Historias de Algeciras

Alguien voló sobre los nidos de la Palma (II)

  • La felicidad del matrimonio formado por Mercedes y Antonio, cuya enfermedad mental ponía en entredicho el futuro familiar y económico, se fue apagando progresivamente

En la calle de Carretas se encontraba la sombrerería de Teresa Nieto.

En la calle de Carretas se encontraba la sombrerería de Teresa Nieto.

El nuevo domicilio fue establecido no lejos de la plaza de la Constitución y dentro del distrito del Pósito. Fueron cinco años de autentica felicidad. Felicidad que se fue gastando, apagando, según el bueno de Antonio empezó a modificar su conducta un día, una tarde, un momento ya olvidado. Tras los primeros síntomas, vinieron noches en vela, cambios repentinos de comportamiento; siendo cada vez más intensos y excesivos para los hechos que los motivaban. Y Mercedes no sabía qué hacer, pues ella estaba educada en el principio de: “El traje de novia y la mortaja del cielo bajan”. Y por tanto había que poner en practica lo tanto oído desde el púlpito de la Palma: “Resignación cristiana o cristiana resignación”.

Pero la situación se estaba volviendo insostenible, los gritos a cualquier día o de la noche cada vez eran más constantes. Así que siguiendo el consejo familiar, marchó hasta el cercano Hospital Civil. Y allí, tras oírles con la debida discreción los galenos presentes como tal vez: José Gómez, Juan Pérez o Francisco Contilló, no especialistas en aquel tipo de comportamientos pero sí familiarizados con ciertas clases de enfermos “especiales”, pues estos eran: “Encargados por el juzgado para la observación de presos que presentaban síntomas de enajenación mental”. Tras contar su pesadilla, Mercedes pasaría a oír a los doctores. Concluyendo quizá, en estar viviendo un mal sueño. Sin duda, alguien le insinuaría que aquel lugar no era el apropiado, si todo iba a peor como al parecer iría para Antonio. El médico que posiblemente le informara sabía perfectamente lo que decía, pues comúnmente y según demuestra otro escrito remitido por el juzgado local indicando: “El preso Claudio P. Ch. Se halla herido en la cárcel, y necesita ingresar en el Hospital […], para ser curado de la lesión y que no retarde su encarcelación por carecer dicho establecimiento hospitalario de las condiciones apropiadas que tiene la cárcel”. Estos comportamientos no eran extraños para aquellos doctos señores.

La situación era desesperante y la solución que se le hizo ver aún peor. Entonces alguien mencionó una horrible palabra, manicomio. Y más concretamente el llamado Provincial de Cádiz, como posible lugar donde encontrar remedio a los males de Antonio. Institución que en la capital de la provincia denominan popularmente Capuchinos.
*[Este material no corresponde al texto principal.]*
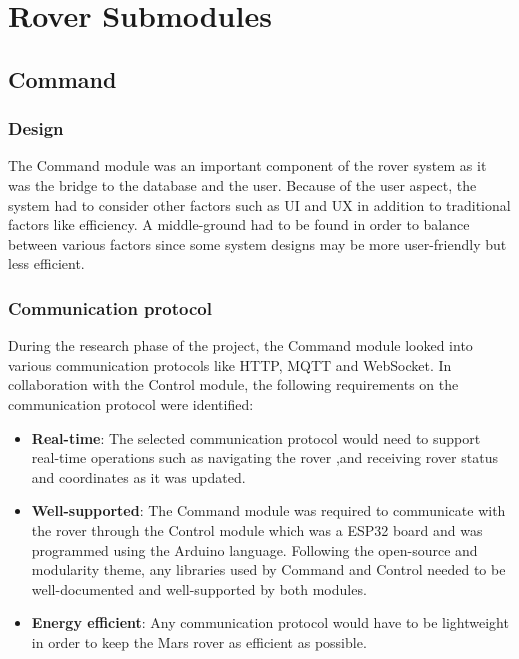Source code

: \documentclass[11pt, a4paper]{article}
\begin{document}
\pagebreak



\pagebreak
\section{Rover Submodules}

\subsection{Command}

\subsubsection{Design}

The Command module was an important component of the rover system as it was the bridge to the database and the user. Because of the user aspect, the system had to consider other factors such as UI and UX in addition to traditional factors like efficiency. A middle-ground had to be found in order to balance between various factors since some system designs may be more user-friendly but less efficient. 

\subsubsection{Communication protocol}

During the research phase of the project, the Command module looked into various communication protocols like HTTP, MQTT and WebSocket. In collaboration with the Control module, the following requirements on the communication protocol were identified:
\begin{itemize}
    \item \textbf{Real-time}: The selected communication protocol would need to support real-time operations such as navigating the rover ,and receiving rover status and coordinates as it was updated. 
      
    \item \textbf{Well-supported}: The Command module was required to communicate with the rover through the Control module which was a ESP32 board and was programmed using the Arduino language. Following the open-source and modularity theme, any libraries used by Command and Control needed to be well-documented and well-supported by both modules. 
    
    \item \textbf{Energy efficient}: Any communication protocol would have to be lightweight in order to keep the Mars rover as efficient as possible.
\end{itemize} 
\end{document}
Y hasta le fue dado un nombre por el que preguntar: Sor Concepción.

Y Mercedes se informó, y las noticias que le dieron no pudieron ser más desalentadoras sobre aquellos establecimientos dedicados a la acogida de “enfermos del alma”. Pérez Galdós, en su obra La Desheredada, describe estas llamadas eufemísticamente como “Casas de Salud”, del modo siguiente: “Patio cuadrilongo, cerrado por altos muros sin resalto ni relieve alguno que puedan facilitar la evasión. Árboles no muy grandes, plantados en fila, tristes y con poca salud, si bien con muchos pájaros, dejan caer uniformes discos de sombra sobre el suelo de arena, sin una hoja, sin una piedra, sin un guijarro, llano y correcto cual alfombra de polvo. Como treinta individuos vagan por aquel triste espacio; los unos lentos y rígidos como espectros, los otros precipitados y jadeantes”.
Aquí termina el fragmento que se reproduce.